Again, the compiler will yak on this expression, since the operand of * is not a pointer type.

The expression

(*p->i)++

is parsed as

(*(p->i))++

Again, p->i does not have pointer type, so the compiler will yak.

The expression

*p++->i

is parsed as

*((p++)->i)

and, again, more yakkage.

Let's break this down by operator.

x->y: This dereferences a pointer to an struct (x) and then accesses the indicated member variable (y). It is only meaningful if x is a pointer to an struct. It is also equivalent to (*x).y.

++x: Pre-increments x. This increases the value of x by 1 then returns the NEW value of x. It is lower priority than the -> operator, so ++p->i will fetch i as above, then increment it.

x++: Post-increments x. This increases the value of x by 1 then returns the OLD value of x. But, this time, the operators are the same priority and get executed left to right. This will then increment p and then dereference where p used to be to access i. This will give you the value of i, but now p is pointing to uninitialized/unknown memory (unless p was in an array in which case it is now pointing to the next member of that array).
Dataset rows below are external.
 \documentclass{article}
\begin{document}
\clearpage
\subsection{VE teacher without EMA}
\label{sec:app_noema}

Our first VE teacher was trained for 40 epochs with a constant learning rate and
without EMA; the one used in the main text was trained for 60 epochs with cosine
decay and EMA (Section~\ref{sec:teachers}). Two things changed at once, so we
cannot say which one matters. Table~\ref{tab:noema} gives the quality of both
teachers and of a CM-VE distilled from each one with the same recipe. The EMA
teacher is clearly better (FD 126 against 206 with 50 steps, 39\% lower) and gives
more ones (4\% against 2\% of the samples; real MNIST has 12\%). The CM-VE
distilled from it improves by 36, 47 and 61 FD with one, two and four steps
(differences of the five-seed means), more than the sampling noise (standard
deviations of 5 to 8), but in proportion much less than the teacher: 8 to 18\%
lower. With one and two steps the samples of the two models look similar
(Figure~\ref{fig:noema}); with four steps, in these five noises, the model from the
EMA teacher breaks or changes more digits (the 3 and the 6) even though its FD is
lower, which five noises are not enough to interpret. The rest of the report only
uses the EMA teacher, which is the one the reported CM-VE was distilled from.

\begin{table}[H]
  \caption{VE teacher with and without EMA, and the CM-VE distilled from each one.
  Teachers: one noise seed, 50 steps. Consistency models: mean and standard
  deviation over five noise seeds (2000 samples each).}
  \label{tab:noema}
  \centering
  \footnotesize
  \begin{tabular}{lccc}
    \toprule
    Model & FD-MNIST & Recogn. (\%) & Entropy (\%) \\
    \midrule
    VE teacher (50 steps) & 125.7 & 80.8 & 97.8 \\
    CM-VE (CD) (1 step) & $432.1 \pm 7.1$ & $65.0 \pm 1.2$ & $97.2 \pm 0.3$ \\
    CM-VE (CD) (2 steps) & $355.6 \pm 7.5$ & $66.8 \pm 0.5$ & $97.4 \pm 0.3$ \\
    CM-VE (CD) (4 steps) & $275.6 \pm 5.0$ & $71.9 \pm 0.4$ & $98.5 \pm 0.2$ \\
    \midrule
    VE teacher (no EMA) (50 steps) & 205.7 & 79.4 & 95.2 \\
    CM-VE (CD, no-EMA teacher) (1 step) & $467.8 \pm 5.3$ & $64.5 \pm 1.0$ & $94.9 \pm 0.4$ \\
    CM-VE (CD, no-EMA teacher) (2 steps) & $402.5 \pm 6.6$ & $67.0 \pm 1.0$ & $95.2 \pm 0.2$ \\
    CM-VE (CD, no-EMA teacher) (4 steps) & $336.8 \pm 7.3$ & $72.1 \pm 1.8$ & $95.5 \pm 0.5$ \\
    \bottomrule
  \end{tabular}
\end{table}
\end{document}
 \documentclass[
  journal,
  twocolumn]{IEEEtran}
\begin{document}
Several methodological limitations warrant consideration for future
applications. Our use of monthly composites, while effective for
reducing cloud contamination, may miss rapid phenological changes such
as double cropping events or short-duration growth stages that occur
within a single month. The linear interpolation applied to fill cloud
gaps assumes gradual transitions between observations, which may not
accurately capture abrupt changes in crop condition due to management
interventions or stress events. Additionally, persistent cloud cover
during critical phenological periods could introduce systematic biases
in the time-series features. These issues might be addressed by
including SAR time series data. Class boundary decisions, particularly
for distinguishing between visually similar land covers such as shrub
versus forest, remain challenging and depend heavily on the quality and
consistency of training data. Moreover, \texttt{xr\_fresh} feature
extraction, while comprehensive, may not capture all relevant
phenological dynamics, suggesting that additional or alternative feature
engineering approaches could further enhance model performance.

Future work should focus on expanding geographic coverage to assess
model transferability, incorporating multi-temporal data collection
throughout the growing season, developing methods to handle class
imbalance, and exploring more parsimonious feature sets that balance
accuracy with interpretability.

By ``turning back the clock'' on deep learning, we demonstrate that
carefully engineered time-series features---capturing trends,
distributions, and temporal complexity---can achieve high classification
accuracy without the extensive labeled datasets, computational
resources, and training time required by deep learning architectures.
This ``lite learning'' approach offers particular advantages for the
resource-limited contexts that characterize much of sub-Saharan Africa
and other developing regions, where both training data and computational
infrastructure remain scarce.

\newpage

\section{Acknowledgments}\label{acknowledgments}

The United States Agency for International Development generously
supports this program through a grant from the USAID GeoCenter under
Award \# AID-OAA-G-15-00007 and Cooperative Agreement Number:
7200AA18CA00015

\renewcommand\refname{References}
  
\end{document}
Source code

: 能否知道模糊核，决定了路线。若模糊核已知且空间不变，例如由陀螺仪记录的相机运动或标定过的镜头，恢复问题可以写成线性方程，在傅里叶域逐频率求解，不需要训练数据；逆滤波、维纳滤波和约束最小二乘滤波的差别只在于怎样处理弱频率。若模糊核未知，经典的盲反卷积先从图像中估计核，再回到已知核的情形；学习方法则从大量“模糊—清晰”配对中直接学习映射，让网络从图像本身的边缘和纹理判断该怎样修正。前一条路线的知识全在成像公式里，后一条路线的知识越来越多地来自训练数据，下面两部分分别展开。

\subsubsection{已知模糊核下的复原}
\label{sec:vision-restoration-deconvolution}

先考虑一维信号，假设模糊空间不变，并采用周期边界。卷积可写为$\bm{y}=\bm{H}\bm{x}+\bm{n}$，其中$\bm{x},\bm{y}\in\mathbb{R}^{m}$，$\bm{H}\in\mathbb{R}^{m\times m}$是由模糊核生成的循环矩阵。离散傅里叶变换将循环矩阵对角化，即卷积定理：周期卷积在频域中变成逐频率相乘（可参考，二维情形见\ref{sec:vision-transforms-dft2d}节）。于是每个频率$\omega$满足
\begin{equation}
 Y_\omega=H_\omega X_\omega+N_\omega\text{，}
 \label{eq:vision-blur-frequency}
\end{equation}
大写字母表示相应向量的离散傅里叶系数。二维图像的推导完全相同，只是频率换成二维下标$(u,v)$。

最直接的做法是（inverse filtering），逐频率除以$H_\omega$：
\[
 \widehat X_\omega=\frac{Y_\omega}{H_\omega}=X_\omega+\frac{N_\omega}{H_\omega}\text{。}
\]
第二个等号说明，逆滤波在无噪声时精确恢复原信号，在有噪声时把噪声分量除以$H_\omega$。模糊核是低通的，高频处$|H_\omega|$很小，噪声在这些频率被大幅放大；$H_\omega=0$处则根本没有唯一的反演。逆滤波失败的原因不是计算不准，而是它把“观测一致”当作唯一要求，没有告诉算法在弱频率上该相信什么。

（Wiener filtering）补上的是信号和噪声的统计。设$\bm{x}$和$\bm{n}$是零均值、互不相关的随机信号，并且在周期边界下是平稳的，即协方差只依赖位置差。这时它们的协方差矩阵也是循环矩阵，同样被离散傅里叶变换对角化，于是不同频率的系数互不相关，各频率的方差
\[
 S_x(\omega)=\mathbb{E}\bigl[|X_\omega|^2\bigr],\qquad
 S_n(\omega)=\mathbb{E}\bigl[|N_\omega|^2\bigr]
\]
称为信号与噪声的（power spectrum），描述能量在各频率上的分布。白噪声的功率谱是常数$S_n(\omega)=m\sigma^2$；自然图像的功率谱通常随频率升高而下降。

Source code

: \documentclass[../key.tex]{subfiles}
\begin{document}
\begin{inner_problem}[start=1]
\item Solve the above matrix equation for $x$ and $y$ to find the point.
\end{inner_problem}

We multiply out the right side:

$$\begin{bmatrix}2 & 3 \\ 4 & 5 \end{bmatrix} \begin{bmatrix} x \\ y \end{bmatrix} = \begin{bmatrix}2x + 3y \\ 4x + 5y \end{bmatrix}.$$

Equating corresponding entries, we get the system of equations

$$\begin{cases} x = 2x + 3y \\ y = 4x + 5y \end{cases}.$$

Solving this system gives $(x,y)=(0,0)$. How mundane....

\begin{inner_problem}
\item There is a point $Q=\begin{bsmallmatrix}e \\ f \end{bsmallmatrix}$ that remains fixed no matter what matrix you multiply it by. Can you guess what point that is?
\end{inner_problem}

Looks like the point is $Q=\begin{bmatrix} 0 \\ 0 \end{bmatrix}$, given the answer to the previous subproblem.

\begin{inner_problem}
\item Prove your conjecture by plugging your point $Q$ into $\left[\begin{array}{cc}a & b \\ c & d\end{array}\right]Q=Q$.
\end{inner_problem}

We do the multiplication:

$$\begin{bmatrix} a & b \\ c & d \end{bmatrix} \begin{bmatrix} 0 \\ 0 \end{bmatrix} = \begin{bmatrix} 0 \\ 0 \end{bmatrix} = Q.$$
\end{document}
*x: Dereferences x just as I mentioned above under ->, but in this example we are now doing it twice, resulting in the equivalent ((**p).i)++). However, since p is pointing to a struct and not pointing to a pointer to a struct, this is a compiler error. This goes for the next expression too as it just explicitly spells out the same order of operations that the compiler will already conform to.

Putting that all together we come to the last one, which will in order:

1. Dereference p. (so-far-so-good)
2. Increment that result. But increment isn't defined for a struct, so compiler error.
3. Dereference that result. Again, no longer a pointer, so we can't dereference. Compiler error.
4. Access member i from that result.

You can see the operator precedence rules I used here: https://en.cppreference.com/w/c/language/operator_precedence

See comments in-line:

struct my_structure {
    int i;
};

void main() {
    struct my_structure variable = {20};
    struct my_structure *p = &variable;

    printf("NAME: %d\n", ++p->i);     //pre-increments i by 1 (prints 21)
    printf("NUMBER: %d\n", (p++)->i);   //changes location pointed to. (meaningless, ub, printed 3 for me)
    //printf("RANK: %d", *p->i++);      // error, (will not be included in build)
    //printf("name: %d\n", *p->i++);      // error, (will not be included in build)
    //printf("number: %d\n", (*p->i)++);// error, (will not be included in build)
    //printf("rank: %d", *p++->i);    // error, (will not be included in build)

    getchar();
}

Although both the first and second statements are syntactically correct (i.e. compile, build and run without any indication of problem) only the first makes sense, although for what purpose, I do not know. Given the declaration: struct my_structure variable = {20};, only defines a single memory location, the second increment of the pointer places its location beyond your definition, and pointing to an unknown value. In my run, it pointed to a 3, but could have contained anything. And, since it was not owned, invokes undefined behavior. This is why it would be very likely that running the resultant executable, on different PCs, or even on the same PC at different times would produce varying results.